INFORMATION PROVIDED Block Start

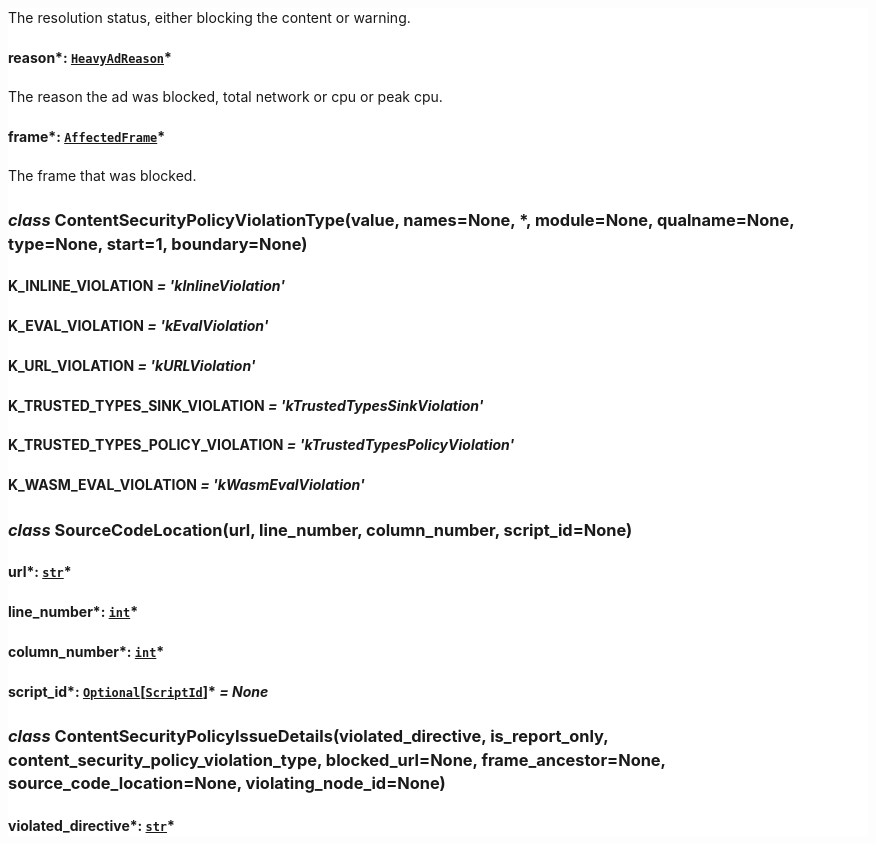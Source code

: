 The resolution status, either blocking the content or warning.

#### reason*: [`HeavyAdReason`](#nodriver.cdp.audits.HeavyAdReason)*

The reason the ad was blocked, total network or cpu or peak cpu.

#### frame*: [`AffectedFrame`](#nodriver.cdp.audits.AffectedFrame)*

The frame that was blocked.

### *class* ContentSecurityPolicyViolationType(value, names=None, \*, module=None, qualname=None, type=None, start=1, boundary=None)

#### K_INLINE_VIOLATION *= 'kInlineViolation'*

#### K_EVAL_VIOLATION *= 'kEvalViolation'*

#### K_URL_VIOLATION *= 'kURLViolation'*

#### K_TRUSTED_TYPES_SINK_VIOLATION *= 'kTrustedTypesSinkViolation'*

#### K_TRUSTED_TYPES_POLICY_VIOLATION *= 'kTrustedTypesPolicyViolation'*

#### K_WASM_EVAL_VIOLATION *= 'kWasmEvalViolation'*

### *class* SourceCodeLocation(url, line_number, column_number, script_id=None)

#### url*: [`str`](https://docs.python.org/3/library/stdtypes.html#str)*

#### line_number*: [`int`](https://docs.python.org/3/library/functions.html#int)*

#### column_number*: [`int`](https://docs.python.org/3/library/functions.html#int)*

#### script_id*: [`Optional`](https://docs.python.org/3/library/typing.html#typing.Optional)[[`ScriptId`](runtime.md#nodriver.cdp.runtime.ScriptId)]* *= None*

### *class* ContentSecurityPolicyIssueDetails(violated_directive, is_report_only, content_security_policy_violation_type, blocked_url=None, frame_ancestor=None, source_code_location=None, violating_node_id=None)

#### violated_directive*: [`str`](https://docs.python.org/3/library/stdtypes.html#str)*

INFORMATION PROVIDED Block End

WHAT THE EXERCISE ASKS: Reproduce the data word for word; no pictures.

SOLUTION FOR THIS PROBLEM:
Source code

: The resolution status, either blocking the content or warning.

#### reason*: [`HeavyAdReason`](#nodriver.cdp.audits.HeavyAdReason)*

The reason the ad was blocked, total network or cpu or peak cpu.

#### frame*: [`AffectedFrame`](#nodriver.cdp.audits.AffectedFrame)*

The frame that was blocked.

### *class* ContentSecurityPolicyViolationType(value, names=None, \*, module=None, qualname=None, type=None, start=1, boundary=None)

#### K_INLINE_VIOLATION *= 'kInlineViolation'*

#### K_EVAL_VIOLATION *= 'kEvalViolation'*

#### K_URL_VIOLATION *= 'kURLViolation'*

#### K_TRUSTED_TYPES_SINK_VIOLATION *= 'kTrustedTypesSinkViolation'*

#### K_TRUSTED_TYPES_POLICY_VIOLATION *= 'kTrustedTypesPolicyViolation'*

#### K_WASM_EVAL_VIOLATION *= 'kWasmEvalViolation'*

### *class* SourceCodeLocation(url, line_number, column_number, script_id=None)

#### url*: [`str`](https://docs.python.org/3/library/stdtypes.html#str)*

#### line_number*: [`int`](https://docs.python.org/3/library/functions.html#int)*

#### column_number*: [`int`](https://docs.python.org/3/library/functions.html#int)*

#### script_id*: [`Optional`](https://docs.python.org/3/library/typing.html#typing.Optional)[[`ScriptId`](runtime.md#nodriver.cdp.runtime.ScriptId)]* *= None*

### *class* ContentSecurityPolicyIssueDetails(violated_directive, is_report_only, content_security_policy_violation_type, blocked_url=None, frame_ancestor=None, source_code_location=None, violating_node_id=None)

#### violated_directive*: [`str`](https://docs.python.org/3/library/stdtypes.html#str)*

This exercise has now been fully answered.